Most compelling were the pulls of the future. These were not abstract visions, but grounded descriptions of what a prevention‑focused system would enable in practice. Participants imagined leadership that is collective rather than positional; a workforce supported to work relationally across boundaries; data that connects insight to action in near real time; governance that enables learning and adaptation rather than compliance; funding that backs long‑term outcomes; and communities positioned as partners with power, not just consultees. Culture was repeatedly named as the connective tissue — a shift from control to trust, from certainty to inquiry, and from organisational optimisation to whole‑system impact. Importantly, these futures were described as mutually reinforcing: no single theme can move in isolation without the others shifting too.

Taken together, the Futures Triangle revealed prevention not as a programme or policy choice, but as a system condition. Progress depends less on individual initiatives and more on whether the underlying structures, incentives and capabilities are aligned to support prevention as the default way of working.
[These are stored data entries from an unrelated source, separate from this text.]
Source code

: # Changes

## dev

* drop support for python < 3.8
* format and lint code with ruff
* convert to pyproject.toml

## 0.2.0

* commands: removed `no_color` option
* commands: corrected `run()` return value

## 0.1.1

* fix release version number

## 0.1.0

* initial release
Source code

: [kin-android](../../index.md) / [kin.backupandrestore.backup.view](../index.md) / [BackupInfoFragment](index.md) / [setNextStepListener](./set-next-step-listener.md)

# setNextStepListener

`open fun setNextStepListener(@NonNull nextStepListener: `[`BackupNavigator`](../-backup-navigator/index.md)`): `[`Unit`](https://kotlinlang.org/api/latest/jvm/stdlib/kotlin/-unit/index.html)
Scottish Prevention Hub workstreams

Building on this work, the Scottish Prevention Hub is now undertaking deeper analysis and connected activity across each of the discrete Futures Triangle themes, drawing links between them and convening further conversations with partners, practitioners and communities.

This work is being taken forward alongside the Hub’s six workstreams ensuring that futures insights are not held separately from delivery, data, research, learning and leadership development.
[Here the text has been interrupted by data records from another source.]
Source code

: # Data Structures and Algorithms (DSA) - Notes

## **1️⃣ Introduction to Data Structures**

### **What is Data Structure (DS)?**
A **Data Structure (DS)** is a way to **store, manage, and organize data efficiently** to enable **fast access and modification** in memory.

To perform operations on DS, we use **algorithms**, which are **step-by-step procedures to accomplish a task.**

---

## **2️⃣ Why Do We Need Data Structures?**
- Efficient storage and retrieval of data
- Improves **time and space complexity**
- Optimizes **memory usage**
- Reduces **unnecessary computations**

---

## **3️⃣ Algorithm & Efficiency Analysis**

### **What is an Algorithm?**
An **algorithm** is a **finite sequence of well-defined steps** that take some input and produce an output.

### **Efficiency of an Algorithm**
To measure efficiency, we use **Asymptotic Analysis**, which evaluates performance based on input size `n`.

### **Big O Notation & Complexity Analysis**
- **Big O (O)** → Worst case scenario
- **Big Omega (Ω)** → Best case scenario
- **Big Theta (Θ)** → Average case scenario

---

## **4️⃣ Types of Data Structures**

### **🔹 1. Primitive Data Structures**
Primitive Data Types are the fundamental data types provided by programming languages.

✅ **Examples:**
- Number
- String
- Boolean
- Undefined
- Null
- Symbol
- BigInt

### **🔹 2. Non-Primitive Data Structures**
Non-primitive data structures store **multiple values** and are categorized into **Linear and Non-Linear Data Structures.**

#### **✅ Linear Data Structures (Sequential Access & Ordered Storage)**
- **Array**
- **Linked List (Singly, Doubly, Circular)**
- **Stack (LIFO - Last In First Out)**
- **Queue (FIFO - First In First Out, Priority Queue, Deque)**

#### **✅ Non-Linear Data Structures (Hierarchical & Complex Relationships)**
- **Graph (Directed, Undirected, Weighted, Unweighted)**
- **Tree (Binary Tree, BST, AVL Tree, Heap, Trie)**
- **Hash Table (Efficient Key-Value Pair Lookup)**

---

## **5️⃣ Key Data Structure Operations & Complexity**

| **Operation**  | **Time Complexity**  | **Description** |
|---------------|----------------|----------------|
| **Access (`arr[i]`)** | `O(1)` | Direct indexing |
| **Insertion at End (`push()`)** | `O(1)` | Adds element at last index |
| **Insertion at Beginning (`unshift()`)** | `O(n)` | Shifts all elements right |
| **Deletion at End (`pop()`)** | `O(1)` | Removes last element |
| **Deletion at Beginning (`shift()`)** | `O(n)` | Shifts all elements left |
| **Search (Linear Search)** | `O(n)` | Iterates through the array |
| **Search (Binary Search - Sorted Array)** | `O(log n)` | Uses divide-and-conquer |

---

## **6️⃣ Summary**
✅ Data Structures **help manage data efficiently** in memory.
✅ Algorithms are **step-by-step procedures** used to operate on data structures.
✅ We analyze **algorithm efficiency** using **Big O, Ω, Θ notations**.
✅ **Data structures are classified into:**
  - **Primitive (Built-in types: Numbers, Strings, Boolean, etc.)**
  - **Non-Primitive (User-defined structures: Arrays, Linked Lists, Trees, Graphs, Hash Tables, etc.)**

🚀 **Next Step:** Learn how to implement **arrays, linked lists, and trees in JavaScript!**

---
Our six core workstreams are designed to shift public services from reactive response to prevention-first ways of working:

  1. Data Collaboration
    Building the conditions for secure, ethical and purposeful data collaboration across sectors. This includes improving data linkage, interoperability and governance so that insight can be shared and used to support early, preventative action.
  2. Research & Evidence
    Connecting academic research, applied analysis and practice-based evidence to prevention challenges. The focus is on generating insight that is useful for decision-making, policy and service redesign, not research for its own sake.
  3. Place-Based Insights
    Working with local areas to understand how prevention plays out in real places. This includes bringing together local data, lived experience and practitioner insight to support place-based, whole-system responses.
  4. Collaborative Leadership
    Building the skills, relationships and leadership capabilities needed to work effectively across organisational and sectoral boundaries. This workstream focuses on collective leadership, systems thinking and collaboration in complexity.
  5. Learning & Evaluation
    Embedding learning and evaluation into prevention activity from the outset. The emphasis is on learning as we go in complex systems, understanding what contributes to change, and improving practice over time.
  6. Sustainable Structures
    Exploring the structural conditions required to sustain prevention over the long term. This includes governance, funding, accountability, data infrastructure and institutional arrangements that either enable or inhibit a prevention-focused public service system.

One workstream in particular – Sustainable Structures – cuts to the heart of what participants were grappling with. It raises fundamental questions about the conditions that must be in place to sustain prevention over time: what kinds of governance, funding, accountability, data infrastructure and institutional arrangements are required; and what needs to change so that prevention is not dependent on exceptional people or short‑term projects, but is embedded into how public services operate in Scotland. Exploring this space is central to moving from ambition to durability, and to creating a public service system where today’s decisions consistently create better futures.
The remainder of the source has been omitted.